Double Dragon - Master System | Retrogaming History
Registrati!
  • Double Dragon

    Double Dragon

    Da piccolo amavo alla follia i film di Bud Spencer e Terence Hill, mi piaceva guardare le grandi “scazzottate” all’interno delle loro “avventure”e apprezzavo anche il loro stile e la comicità. Certo non si assisteva all’esecuzione di vere mosse di lotta come, per esempio, con Bruce Lee, ma ero galvanizzato dall’idea di picchiare tutti i cattivi. Immaginate la mia meraviglia quando un giorno, nella mia sala giochi preferita, vidi il cabinato di Double Dragon: era spettacolare. Lo schermo gigante dell’arcade, il suo odore di sigaretta marcia e i suoni prepotenti emanavano un richiamo che un bambino come me non poteva lasciarsi scappare. Il grande cabinato elettronico mostrava una scena: prima si vedevano un gruppo di persone poco raccomandabili, uno di loro dava un pugno in pancia ad una dolce ragazza e, successivamente, la rapivano. Poi sullo sfondo si alzava una saracinesca e dentro si notavano due “omini fighi", uno blu e l’altro rosso, e un’auto super sportiva e "tamarrissima". Ecco che i due “omini” cominciavano a massacrare orde di nemici inferociti accompagnati da una musichetta mitica e trascinante. Presi le mie “mille lire” e mi fiondai a comprare 6 gettoni...

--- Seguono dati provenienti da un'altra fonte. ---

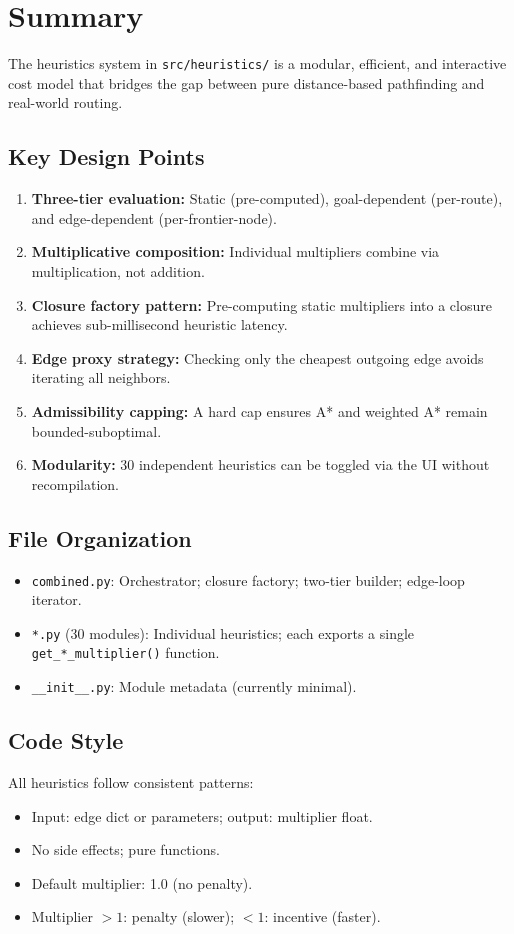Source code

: \documentclass[12pt,a4paper]{article}
\begin{document}
\newpage

\section{Summary}

The heuristics system in \texttt{src/heuristics/} is a modular, efficient, and interactive cost model that bridges the gap between pure distance-based pathfinding and real-world routing.

\subsection{Key Design Points}

\begin{enumerate}
  \item \textbf{Three-tier evaluation:} Static (pre-computed), goal-dependent (per-route), and edge-dependent (per-frontier-node).
  \item \textbf{Multiplicative composition:} Individual multipliers combine via multiplication, not addition.
  \item \textbf{Closure factory pattern:} Pre-computing static multipliers into a closure achieves sub-millisecond heuristic latency.
  \item \textbf{Edge proxy strategy:} Checking only the cheapest outgoing edge avoids iterating all neighbors.
  \item \textbf{Admissibility capping:} A hard cap ensures A* and weighted A* remain bounded-suboptimal.
  \item \textbf{Modularity:} 30 independent heuristics can be toggled via the UI without recompilation.
\end{enumerate}

\subsection{File Organization}

\begin{itemize}
  \item \texttt{combined.py}: Orchestrator; closure factory; two-tier builder; edge-loop iterator.
  \item \texttt{*.py} (30 modules): Individual heuristics; each exports a single \texttt{get\_*\_multiplier()} function.
  \item \texttt{\_\_init\_\_.py}: Module metadata (currently minimal).
\end{itemize}

\subsection{Code Style}

All heuristics follow consistent patterns:
\begin{itemize}
  \item Input: edge dict or parameters; output: multiplier float.
  \item No side effects; pure functions.
  \item Default multiplier: 1.0 (no penalty).
  \item Multiplier $> 1$: penalty (slower); $< 1$: incentive (faster).
\end{itemize}
\end{document}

    Dopo aver speso decine di “mille lire” notai nel catalogo dei giochi per il mio fido Master System la presenza di una conversione del coin-op che mi piaceva tanto. È proprio di quest’ultima che vi parlerò in questa recensione. Certo la cartuccia non odorava di sigaretta marcia (per fortuna) e non funzionava a gettoni (peccato, ho sempre desiderato poter inserire almeno un gettone nel Master System), ma valeva la pena provarla e, tutto sommato, ne rimasi soddisfatto.
    Dopo questa introduzione ci addentriamo nei segreti della versione per la piccola console di casa Sega. Iniziamo con il motivo che scatena l’ira dei personaggi principali.
    Ho sempre pensato che la trama di Double Dragon fosse la banale (ma necessaria) salvezza della propria amata, rapita da un qualche malvivente annoiato; invece, leggendo il libretto d’istruzioni, scopro che non è propriamente così: in una città devastata dalla guerra e dalla corruzione (!) il terrore e la violenza sono all’ordine del giorno. Billy Lee e suo fratello gemello Jimmy Lee, chiamati rispettivamente Chiodo e Martello (tanto per non avere dubbi sulle loro attitudini fisiche), sono due mestri di Kendo e Kung Fu e menano quotidianamente e con piacere i cattivi del quartiere (o rione, o isolato, decidete voi) per portare un po’ di sicurezza alla gente per bene che ancora vive in un “luridume” del genere. Dopo averle prese svariate volte, i cattivissimi di turno, ovvero i Black Warriors, escogitano un piano: rapire la dolcissima, bellissima e indifesissima Mary Ann (ragazza di Billy) per attirare i due “picchiatori” proprio nella loro tana, e lì ucciderli. Spetta al giocatore mettersi nei panni di uno dei fratelli e picchiare tutti gli individui che fanno parte della banda di criminali.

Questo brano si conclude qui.